According to the OIG report, the Homeland Security Investigations special agent participated in the gunwalking tactics despite being aware "those activities might violate (U.S. Immigration and Customs Enforcement) policy."
"However," the report continued, "he believed that his role was to cooperate with the Bureau of Alcohol, Tobacco, Firearms, and Explosives, and to coordinate enforcement activities with U.S. Customs and Border Protection (CBP) and Homeland Security Investigations. "
The agent documented his actions in his reports, but senior leaders never read the reports.
Officials at ICE headquarters did not become aware of the tactics until weapons linked to the case were also found at the fatal shooting of Border Patrol Agent Brian Terry in December 2010.
DHS Secretary's involvement
According to the report, DHS Secretary Napolitano did not know about the flawed Fast and Furious tactics until March 2011, when it gained media attention.

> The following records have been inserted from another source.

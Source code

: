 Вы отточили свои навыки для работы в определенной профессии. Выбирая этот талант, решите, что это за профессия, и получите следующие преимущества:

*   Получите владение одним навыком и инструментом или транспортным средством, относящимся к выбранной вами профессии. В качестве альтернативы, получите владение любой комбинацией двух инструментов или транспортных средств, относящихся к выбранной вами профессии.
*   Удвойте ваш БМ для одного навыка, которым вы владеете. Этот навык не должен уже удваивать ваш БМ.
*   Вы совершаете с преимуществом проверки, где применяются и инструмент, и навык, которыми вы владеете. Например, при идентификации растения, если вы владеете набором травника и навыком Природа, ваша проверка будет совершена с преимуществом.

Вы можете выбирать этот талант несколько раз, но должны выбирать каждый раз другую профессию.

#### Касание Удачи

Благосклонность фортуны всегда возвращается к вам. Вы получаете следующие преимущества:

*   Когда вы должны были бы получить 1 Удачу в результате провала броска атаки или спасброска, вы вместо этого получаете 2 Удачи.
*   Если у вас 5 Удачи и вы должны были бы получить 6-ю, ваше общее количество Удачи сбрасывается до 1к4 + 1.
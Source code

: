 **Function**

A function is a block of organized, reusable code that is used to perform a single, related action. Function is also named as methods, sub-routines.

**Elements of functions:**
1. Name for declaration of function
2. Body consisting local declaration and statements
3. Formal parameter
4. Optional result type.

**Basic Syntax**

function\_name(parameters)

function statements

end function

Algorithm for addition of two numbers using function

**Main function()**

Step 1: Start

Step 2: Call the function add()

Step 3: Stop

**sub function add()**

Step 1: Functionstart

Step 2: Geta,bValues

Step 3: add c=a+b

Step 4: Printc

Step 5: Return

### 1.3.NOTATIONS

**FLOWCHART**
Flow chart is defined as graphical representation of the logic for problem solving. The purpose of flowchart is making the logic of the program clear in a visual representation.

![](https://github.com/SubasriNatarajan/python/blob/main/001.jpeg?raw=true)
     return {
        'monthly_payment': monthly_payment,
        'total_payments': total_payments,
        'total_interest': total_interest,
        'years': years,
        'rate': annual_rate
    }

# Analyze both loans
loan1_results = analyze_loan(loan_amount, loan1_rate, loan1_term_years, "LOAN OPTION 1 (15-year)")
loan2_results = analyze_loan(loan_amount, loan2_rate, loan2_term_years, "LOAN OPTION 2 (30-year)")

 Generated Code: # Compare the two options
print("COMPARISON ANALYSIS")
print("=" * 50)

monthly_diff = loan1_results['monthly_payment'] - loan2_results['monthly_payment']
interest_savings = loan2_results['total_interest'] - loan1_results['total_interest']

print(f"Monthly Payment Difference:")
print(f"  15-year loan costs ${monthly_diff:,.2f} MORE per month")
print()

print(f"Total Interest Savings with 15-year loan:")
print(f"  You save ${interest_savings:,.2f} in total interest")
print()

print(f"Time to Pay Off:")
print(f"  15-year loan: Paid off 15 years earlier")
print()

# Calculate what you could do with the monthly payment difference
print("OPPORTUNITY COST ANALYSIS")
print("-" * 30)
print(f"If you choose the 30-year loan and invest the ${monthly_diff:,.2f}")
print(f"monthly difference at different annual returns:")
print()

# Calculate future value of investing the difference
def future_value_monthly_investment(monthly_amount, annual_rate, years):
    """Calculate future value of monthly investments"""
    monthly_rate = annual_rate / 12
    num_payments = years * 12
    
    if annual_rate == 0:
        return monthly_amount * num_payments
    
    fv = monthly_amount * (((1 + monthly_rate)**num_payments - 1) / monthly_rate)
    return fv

Napolitano "began to seek information about it and any involvement by DHS components," the report indicated.
"By the time the DHS Secretary received information about ICE participation in the task force, the DOJ OIG had already begun its review of Operation Fast and Furious….The Secretary's and ICE officials' actions were appropriate," the report said.
The OIG made three recommendations to the Department of Homeland Security in an effort to improve the accountability within the department.
We recommend that the Director of ICE assess whether HSI Arizona senior leaders fulfilled their duty to enforce the weapons smuggling statutes for which DHS maintains jurisdiction.
We recommend that the Director of ICE determine whether the HSI SAC office's management of Operation Fast and Furious, which allowed an HSI special agent to participate in investigative activities that violated ICE policy and practice, adhered to ICE standards for its senior leaders.
We recommend that the Director of ICE enhance ICE policy, Accountability Requirements for Enforcement Operations Involving Contraband and Other Sensitive Items , to ensure that the language in the ICE/ATF MOU does not continue to foster an expectation that HSI SACs resolve all conflicts with ATF in the field. The language of the policy should be modified to state that the duty to report conflicts covered by the policy overrides the ICE/ATF MOU language, which may seem to place the responsibility on SACs to resolve all conflicts at the field level.